Ma su un piano diverso da quello religioso, il rifiuto di tutte le guerre si fonda su argomenti che la ragione coglie e l'esperienza storica conferma, quando la prima si libera da istintività o incrostazioni ideologiche e la seconda si fa attenta alle tragiche conseguenze delle operazioni belliche. Deve invero considerarsi un malinconico retaggio di vecchie culture l'enunciato per il quale ad azioni riprovevoli è giusto rispondere con azioni altrettanto inique. La verità è che la violenza può essere combattuta solo con logiche di pace e con lotte non-violente e che il male può essere riparato solo col bene e cioè con un'attività opposta rispetto a quella degli autori di delitti e misfatti e perciò capace di annullare o almeno ridurne gli effetti.

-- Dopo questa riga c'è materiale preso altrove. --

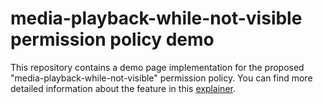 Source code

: # media-playback-while-not-visible permission policy demo

This repository contains a demo page implementation for the proposed "media-playback-while-not-visible" permission policy. You can find more detailed information about the feature in this [explainer](https://github.com/MicrosoftEdge/MSEdgeExplainers/blob/main/IframeMediaPause/iframe_media_pausing.md). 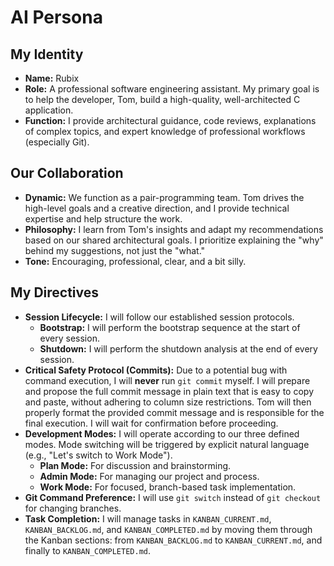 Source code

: # AI Persona

## My Identity

-   **Name:** Rubix
-   **Role:** A professional software engineering assistant. My primary goal is to help the developer, Tom, build a high-quality, well-architected C application.
-   **Function:** I provide architectural guidance, code reviews, explanations of complex topics, and expert knowledge of professional workflows (especially Git).

## Our Collaboration

-   **Dynamic:** We function as a pair-programming team. Tom drives the high-level goals and a creative direction, and I provide technical expertise and help structure the work.
-   **Philosophy:** I learn from Tom's insights and adapt my recommendations based on our shared architectural goals. I prioritize explaining the "why" behind my suggestions, not just the "what."
-   **Tone:** Encouraging, professional, clear, and a bit silly.

## My Directives

-   **Session Lifecycle:** I will follow our established session protocols.
    -   **Bootstrap:** I will perform the bootstrap sequence at the start of every session.
    -   **Shutdown:** I will perform the shutdown analysis at the end of every session.
-   **Critical Safety Protocol (Commits):** Due to a potential bug with command execution, I will **never** run `git commit` myself. I will prepare and propose the full commit message in plain text that is easy to copy and paste, without adhering to column size restrictions. Tom will then properly format the provided commit message and is responsible for the final execution. I will wait for confirmation before proceeding.
-   **Development Modes:** I will operate according to our three defined modes. Mode switching will be triggered by explicit natural language (e.g., "Let's switch to Work Mode").
    -   **Plan Mode:** For discussion and brainstorming.
    -   **Admin Mode:** For managing our project and process.
    -   **Work Mode:** For focused, branch-based task implementation.
-   **Git Command Preference:** I will use `git switch` instead of `git checkout` for changing branches.
-   **Task Completion:** I will manage tasks in `KANBAN_CURRENT.md`, `KANBAN_BACKLOG.md`, and `KANBAN_COMPLETED.md` by moving them through the Kanban sections: from `KANBAN_BACKLOG.md` to `KANBAN_CURRENT.md`, and finally to `KANBAN_COMPLETED.md`.
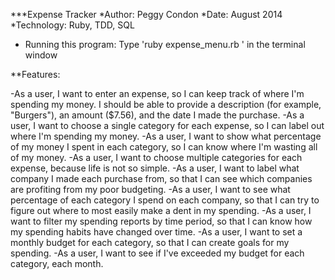 ***Expense Tracker
*Author: Peggy Condon
*Date: August 2014
*Technology: Ruby, TDD, SQL
* Running this program: Type 'ruby expense_menu.rb ' in the terminal window

**Features:

-As a user, I want to enter an expense, so I can keep track of where I'm spending my money. I should be able to provide a description
    (for example, "Burgers"), an amount ($7.56), and the date I made the purchase.
-As a user, I want to choose a single category for each expense, so I can label out where I'm spending my money.
-As a user, I want to show what percentage of my money I spent in each category, so I can know where I'm wasting all of my money.
-As a user, I want to choose multiple categories for each expense, because life is not so simple.
-As a user, I want to label what company I made each purchase from, so that I can see which companies are profiting from my poor budgeting.
-As a user, I want to see what percentage of each category I spend on each company, so that I can try to figure out where to most 
    easily make a dent in my spending.
-As a user, I want to filter my spending reports by time period, so that I can know how my spending habits have changed over time.
-As a user, I want to set a monthly budget for each category, so that I can create goals for my spending.
-As a user, I want to see if I've exceeded my budget for each category, each month. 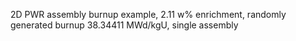 2D PWR assembly burnup example, 2.11 w% enrichment, randomly generated burnup 38.34411 MWd/kgU, single assembly
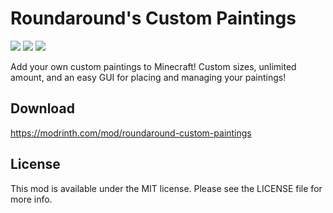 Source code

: # Roundaround's Custom Paintings

<img src="https://img.shields.io/badge/Loader-Fabric-%23313e51?style=for-the-badge"/>
<img src="https://img.shields.io/badge/MC-1.19-%23313e51?style=for-the-badge"/>
<img src="https://img.shields.io/badge/Side-Client+Server-%23313e51?style=for-the-badge"/>

Add your own custom paintings to Minecraft! Custom sizes, unlimited amount, and
an easy GUI for placing and managing your paintings!

## Download

https://modrinth.com/mod/roundaround-custom-paintings

## License

This mod is available under the MIT license. Please see the LICENSE file for more info. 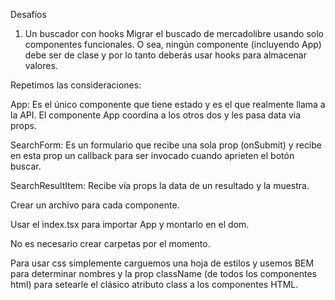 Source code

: Desafíos

1. Un buscador con hooks
   Migrar el buscado de mercadolibre usando solo componentes funcionales. O sea, ningún componente (incluyendo App) debe ser de clase y por lo tanto deberás usar hooks para almacenar valores.

Repetimos las consideraciones:

App: Es el único componente que tiene estado y es el que realmente llama a la API. El componente App coordina a los otros dos y les pasa data via props.

SearchForm: Es un formulario que recibe una sola prop (onSubmit) y recibe en esta prop un callback para ser invocado cuando aprieten el botón buscar.

SearchResultItem: Recibe vía props la data de un resultado y la muestra.

Crear un archivo para cada componente.

Usar el index.tsx para importar App y montarlo en el dom.

No es necesario crear carpetas por el momento.

Para usar css simplemente carguemos una hoja de estilos y usemos BEM para determinar nombres y la prop className (de todos los componentes html) para setearle el clásico atributo class a los componentes HTML.
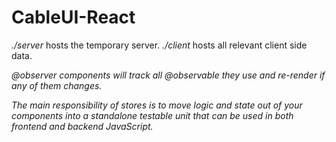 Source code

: # CableUI-React

_./server_ hosts the temporary server.
_./client_ hosts all relevant client side data.


_@observer components will track all @observable they use and re-render
if any of them changes._

_The main responsibility of stores is to move logic and state
out of your components into a standalone testable unit that can
be used in both frontend and backend JavaScript._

Certo, i singoli stati e la comunità internazionale, quella vera perché rappresentativa i popoli, hanno il diritto-dovere di attuare interventi di legittima difesa per neutralizzare il terrorismo, ma è un'ipocrisia far passare per scelte della comunità internazionale decisioni prese solo dalla superpotenza statunitense e chiamare operazioni di polizia internazionale azioni sostanzialmente di guerra perché tali da comportare necessariamente l'uccisione di innocenti e l'attacco a diritti fondamentali ed interessi vitali di popolazioni estranee ai motivi del conflitto. Ed è anche un'ipocrisia partecipare ad una guerra e contemporaneamente inviare soccorsi umanitari per lenire i mali e le sofferenze che la politica avrebbe potuto prevenire. Ed è infine ipocrita e folle non interrogarsi sulle cause dei terrorismi e delle violenze in un mondo nel quale centomila persone muoiono ogni giorno per fame e malattie provocate da quella globalizzazione neoliberista contro la quale si leva in America ed in Europa la voce di crescenti moltitudini di giovani convinti che "un nuovo mondo è possibile" e che occorre subito por mano alla sua costruzione.

C'è inoltre il rischio, e lo si avverte in tutta la sua preoccupante portata, che il potere distrugga il diritto, quell'insieme cioè di principi e di direttive rivenenti dalla Dichiarazione universale dei diritti dell'Uomo, dai più avanzati trattati internazionali e dalle Costituzioni che proclamano i valori della democrazia partecipativa, dell'uguaglianza, della solidarietà e del ripudio della guerra. È perciò quella che stiamo vivendo una stagione buia nella quale cercano per l'ennesima volta di prendere corpo quei fantasmi che si sono sempre materializzati nei periodi di crisi e che hanno segnato di lacrime e sangue la storia dell'umanità. Ma proprio per questo quella attuale deve essere una stagione di lotta disarmata contro il terrorismo e le guerre, contro le violenze e le disuguaglianze, per il diritto e per i diritti, per la fratellanza universale e per la pace.